Her calculation may be supported by the better-than-expected growth since the referendum in June. The outperformance contrasts starkly to the bleak predictions about leaving the bloc from former Chancellor of the Exchequer George Osborne a year ago this week.
But one area where Brexit has started to bite has been inflation, with sterling’s decline pushing the pace of price increases to the fastest in more than three years. Coupled with lackluster wage growth, that’s eating into spending power, with real earnings almost stagnant.
That’s adding to pressures on households, which saw the level of cash they have available to spend drop at the fastest pace since 2014 this month, according to an IHS Markit survey.
“From an economic point of view, it certainly looks to make the most sense for the Conservative government to hold a general election as soon as possible,” said Howard Archer, an economist at IHS Markit in London. “The government will hardly be oblivious to the fact that life is likely to get more difficult economically for voters over the coming months.”
The bleaker outlook could be an opening for the opposition Labour Party during the election campaign. While the economy has enjoyed four years of uninterrupted expansion, leader Jeremy Corbyn has argued that the spoils haven’t been evenly shared and, in his response to the election call, said the government has “delivered falling living standards.”
“What this election is about is that the government has seen that the economy at the moment is going to turn,” John McDonnell, Labour’s economy spokesman, said in a BBC interview Wednesday. “We’re seeing inflation increasing, we’re seeing wages stagnate and we’re seeing people in heavy debt as a result of that. They know the economy is turning over the next 12 months and they’ll be deeply unpopular.”
Despite the drag from inflation, and the potential weight of Brexit on companies’ investment plans, the economy still has momentum.

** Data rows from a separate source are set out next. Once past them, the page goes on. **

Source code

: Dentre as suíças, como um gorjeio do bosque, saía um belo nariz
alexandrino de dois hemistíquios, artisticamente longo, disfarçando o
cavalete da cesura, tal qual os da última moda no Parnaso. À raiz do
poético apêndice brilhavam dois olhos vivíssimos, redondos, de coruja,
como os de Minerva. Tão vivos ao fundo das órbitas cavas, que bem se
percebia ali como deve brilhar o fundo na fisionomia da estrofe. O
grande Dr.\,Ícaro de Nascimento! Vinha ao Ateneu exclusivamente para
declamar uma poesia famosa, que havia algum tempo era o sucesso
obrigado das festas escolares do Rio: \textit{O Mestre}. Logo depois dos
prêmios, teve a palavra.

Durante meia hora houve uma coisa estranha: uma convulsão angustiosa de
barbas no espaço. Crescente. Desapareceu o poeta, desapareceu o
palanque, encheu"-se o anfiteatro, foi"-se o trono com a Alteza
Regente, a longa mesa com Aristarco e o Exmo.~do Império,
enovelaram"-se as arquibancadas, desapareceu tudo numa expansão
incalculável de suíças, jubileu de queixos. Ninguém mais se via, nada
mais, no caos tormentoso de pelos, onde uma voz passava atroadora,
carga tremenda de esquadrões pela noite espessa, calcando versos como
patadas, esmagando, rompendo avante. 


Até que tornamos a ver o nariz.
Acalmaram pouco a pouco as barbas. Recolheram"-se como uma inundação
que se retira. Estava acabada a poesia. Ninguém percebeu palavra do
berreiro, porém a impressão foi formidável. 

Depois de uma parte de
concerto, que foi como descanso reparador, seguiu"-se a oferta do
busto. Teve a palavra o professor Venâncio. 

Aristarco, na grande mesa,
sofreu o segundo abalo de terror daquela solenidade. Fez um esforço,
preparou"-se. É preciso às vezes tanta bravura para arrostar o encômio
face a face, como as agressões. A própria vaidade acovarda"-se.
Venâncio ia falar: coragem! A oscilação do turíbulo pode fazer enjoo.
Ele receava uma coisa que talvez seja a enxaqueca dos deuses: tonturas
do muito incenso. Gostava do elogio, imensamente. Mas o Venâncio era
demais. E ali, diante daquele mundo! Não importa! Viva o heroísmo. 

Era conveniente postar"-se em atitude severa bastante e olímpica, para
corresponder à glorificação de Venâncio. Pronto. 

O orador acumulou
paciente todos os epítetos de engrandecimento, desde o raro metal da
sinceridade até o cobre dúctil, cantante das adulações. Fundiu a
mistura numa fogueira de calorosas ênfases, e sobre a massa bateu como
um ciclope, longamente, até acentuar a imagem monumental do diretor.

While some economists anticipate that weaker domestic demand means U.K. growth will slow this year, consensus in Bloomberg’s latest survey is for 1.8 percent growth, matching 2016’s pace. The IMF sees expansion of 2 percent, almost double the rate it predicted six months ago.
There’s also a chance that, with unemployment below 5 percent, the pickup in inflation is at least partly matched by wage growth, softening the hit on consumers.
The election is unlikely to affect the outlook for Bank of England interest rates, according to Rob Wood, chief U.K. economist at Bank of America Merrill Lynch.
While one policy maker to vote for an interest-rate increase last month, the majority argue the current stance should remain for now. The additional uncertainty of the election may strengthen their arguments against any change in the near term. The Monetary Policy Committee will announce its next decision on May 11, when it will also publish new economic projections.
“A rate increase this side of June 8 was extremely unlikely anyway,” Wood said. “There’s going to be some turbulence to come. It’s hard to know what the general election means for the economic outlook. Now is not the time for the BOE to be hiking.”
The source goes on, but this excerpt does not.